El peso dominicano podría cerrar el año 2026 con una depreciación de entre un 3% y un 4%, en medio de un escenario internacional marcado por el conflicto en Irán, el aumento de los precios del petróleo y la incertidumbre económica global. Así coincidieron los economistas Bernardo Fuentes y Richard Medina durante el foro “Perspectivas Económicas 2026: Recuperando el crecimiento cuando el mundo frena”, realizado en el hotel El Embajador por CCI Puesto de Bolsa y Ecoanalítica.
Aunque ambos reconocieron que existen riesgos externos importantes, especialmente para una economía importadora de petróleo como la dominicana, sostuvieron que el país todavía mantiene fortalezas suficientes para evitar una presión cambiaria descontrolada.
Richard Medina planteó inicialmente que República Dominicana llega a este escenario internacional con condiciones relativamente favorables en materia de divisas.
“Los sectores generadores de divisas se están comportando bien”, afirmó el economista, al señalar que el turismo y otros ingresos externos continúan sosteniendo parte de la estabilidad económica local.
Depreciación moderada en la segunda mitad del año
Sin embargo, advirtió que el conflicto geopolítico podría generar nuevas presiones si se prolonga durante los próximos meses, especialmente por el impacto del petróleo sobre inflación, subsidios y crecimiento económico.
Por su parte, Bernardo Fuentes fue consultado sobre sus proyecciones para el dólar al cierre de año, luego de que el peso dominicano mostrara una apreciación cercana al 6% en los primeros meses de 2026. El economista explicó que ese comportamiento no representa un fenómeno aislado y recordó que en años anteriores también se ha producido una apreciación inicial seguida de una depreciación en la segunda mitad del año.

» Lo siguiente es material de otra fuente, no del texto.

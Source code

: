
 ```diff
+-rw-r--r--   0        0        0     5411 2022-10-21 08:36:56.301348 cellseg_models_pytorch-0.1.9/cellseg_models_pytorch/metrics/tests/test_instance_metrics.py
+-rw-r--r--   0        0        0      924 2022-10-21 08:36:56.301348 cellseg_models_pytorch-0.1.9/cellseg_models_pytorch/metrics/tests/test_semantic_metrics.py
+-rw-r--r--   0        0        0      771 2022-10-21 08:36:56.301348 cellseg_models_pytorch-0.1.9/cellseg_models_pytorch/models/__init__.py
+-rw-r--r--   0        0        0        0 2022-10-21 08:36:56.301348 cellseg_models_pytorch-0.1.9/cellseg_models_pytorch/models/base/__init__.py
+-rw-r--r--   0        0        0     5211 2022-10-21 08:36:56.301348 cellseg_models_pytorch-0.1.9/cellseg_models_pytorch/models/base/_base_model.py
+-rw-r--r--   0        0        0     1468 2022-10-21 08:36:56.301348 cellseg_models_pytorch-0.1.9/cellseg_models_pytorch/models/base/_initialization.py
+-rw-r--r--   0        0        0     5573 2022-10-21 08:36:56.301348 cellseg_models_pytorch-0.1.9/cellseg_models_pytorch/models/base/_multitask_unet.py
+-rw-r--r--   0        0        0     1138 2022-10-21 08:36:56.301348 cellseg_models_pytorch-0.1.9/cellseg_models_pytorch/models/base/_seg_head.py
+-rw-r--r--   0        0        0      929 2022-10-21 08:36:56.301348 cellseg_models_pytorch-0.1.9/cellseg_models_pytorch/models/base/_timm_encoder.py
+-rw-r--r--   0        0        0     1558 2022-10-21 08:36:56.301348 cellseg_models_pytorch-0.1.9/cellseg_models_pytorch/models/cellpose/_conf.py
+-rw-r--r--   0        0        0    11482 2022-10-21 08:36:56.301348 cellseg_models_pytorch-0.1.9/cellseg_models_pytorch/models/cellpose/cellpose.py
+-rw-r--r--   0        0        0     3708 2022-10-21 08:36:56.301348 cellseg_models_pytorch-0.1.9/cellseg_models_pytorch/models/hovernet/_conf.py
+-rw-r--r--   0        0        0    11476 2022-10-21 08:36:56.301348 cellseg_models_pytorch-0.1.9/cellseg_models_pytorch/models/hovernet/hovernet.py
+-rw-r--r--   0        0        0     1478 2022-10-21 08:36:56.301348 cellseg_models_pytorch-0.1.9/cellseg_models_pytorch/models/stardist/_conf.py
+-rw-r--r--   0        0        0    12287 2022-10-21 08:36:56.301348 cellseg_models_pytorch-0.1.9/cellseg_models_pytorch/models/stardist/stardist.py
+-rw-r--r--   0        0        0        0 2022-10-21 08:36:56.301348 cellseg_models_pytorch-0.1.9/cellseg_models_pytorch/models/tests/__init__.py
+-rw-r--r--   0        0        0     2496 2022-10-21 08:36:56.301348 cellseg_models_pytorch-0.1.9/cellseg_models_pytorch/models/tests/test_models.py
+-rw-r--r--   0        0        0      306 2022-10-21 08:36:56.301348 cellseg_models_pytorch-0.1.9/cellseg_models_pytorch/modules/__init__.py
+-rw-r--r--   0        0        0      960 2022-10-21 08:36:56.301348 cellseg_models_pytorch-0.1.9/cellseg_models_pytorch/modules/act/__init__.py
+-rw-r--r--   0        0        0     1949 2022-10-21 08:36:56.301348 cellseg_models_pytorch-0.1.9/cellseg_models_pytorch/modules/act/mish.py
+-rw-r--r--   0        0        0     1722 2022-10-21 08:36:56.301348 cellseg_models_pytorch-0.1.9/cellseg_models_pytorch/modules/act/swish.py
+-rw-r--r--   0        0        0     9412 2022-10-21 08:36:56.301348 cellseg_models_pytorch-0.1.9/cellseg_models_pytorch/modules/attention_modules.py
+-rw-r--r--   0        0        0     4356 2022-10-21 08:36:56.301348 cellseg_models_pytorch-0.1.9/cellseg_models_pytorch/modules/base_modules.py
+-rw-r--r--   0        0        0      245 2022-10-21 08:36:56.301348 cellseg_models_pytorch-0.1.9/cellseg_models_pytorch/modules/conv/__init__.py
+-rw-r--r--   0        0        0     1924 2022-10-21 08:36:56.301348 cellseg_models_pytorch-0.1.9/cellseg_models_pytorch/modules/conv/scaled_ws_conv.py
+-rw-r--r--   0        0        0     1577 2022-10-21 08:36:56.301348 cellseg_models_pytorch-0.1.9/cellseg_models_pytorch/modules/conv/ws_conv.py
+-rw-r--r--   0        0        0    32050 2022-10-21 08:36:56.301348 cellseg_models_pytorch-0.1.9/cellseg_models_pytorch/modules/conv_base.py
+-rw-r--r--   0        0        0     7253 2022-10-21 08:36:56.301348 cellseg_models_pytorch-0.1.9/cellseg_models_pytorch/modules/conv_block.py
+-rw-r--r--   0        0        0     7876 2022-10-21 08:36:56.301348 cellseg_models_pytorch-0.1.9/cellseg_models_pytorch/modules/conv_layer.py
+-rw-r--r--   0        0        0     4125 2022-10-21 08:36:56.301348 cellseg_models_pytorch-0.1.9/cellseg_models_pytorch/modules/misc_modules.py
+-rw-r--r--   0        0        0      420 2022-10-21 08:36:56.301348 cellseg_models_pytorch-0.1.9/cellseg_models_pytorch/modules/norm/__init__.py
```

“Ya van varios años donde en la primera mitad del año vemos una apreciación y luego, en la segunda mitad, la moneda vuelve a depreciarse”, explicó. En ese sentido, consideró que el escenario más probable sigue siendo un ajuste moderado del tipo de cambio hacia finales de año.
Fuentes reconoció que parte de las proyecciones económicas realizadas anteriormente no contemplaban una escalada geopolítica como la actual. “Uno de los supuestos que teníamos era que no iba a haber un conflicto como el que estamos viendo ahora”, sostuvo en referencia a la crisis vinculada a Irán y su impacto sobre los mercados energéticos.
Durante el evento se planteó que parte de la apreciación del peso dominicano también responde a un debilitamiento global de la moneda estadounidense frente a otras divisas. Fuentes coincidió con ese análisis y sostuvo que el debate sobre el tipo de cambio no puede limitarse únicamente a la relación peso-dólar.
“No podemos enfocarnos solamente en República Dominicana; también debemos mirar qué está pasando con el dólar frente al resto del mundo”, explicó. El economista agregó que proyectar el comportamiento cambiario sigue siendo una de las tareas más complejas dentro de la economía debido a la cantidad de variables que intervienen simultáneamente.
Tanto Medina como Fuentes coincidieron en que el Banco Central conserva margen suficiente para intervenir si el mercado cambiario enfrenta episodios de volatilidad más fuertes. Fuentes señaló que las reservas internacionales acumuladas por la autoridad monetaria representan una herramienta clave para mantener estabilidad. “El Banco Central tiene capacidad de manejar el mercado y evitar cualquier tipo de presión muy alta”, afirmó.
El economista advirtió que una depreciación abrupta del peso tendría efectos directos sobre la inflación y las finanzas públicas, debido al encarecimiento de importaciones y al impacto sobre la deuda denominada en dólares.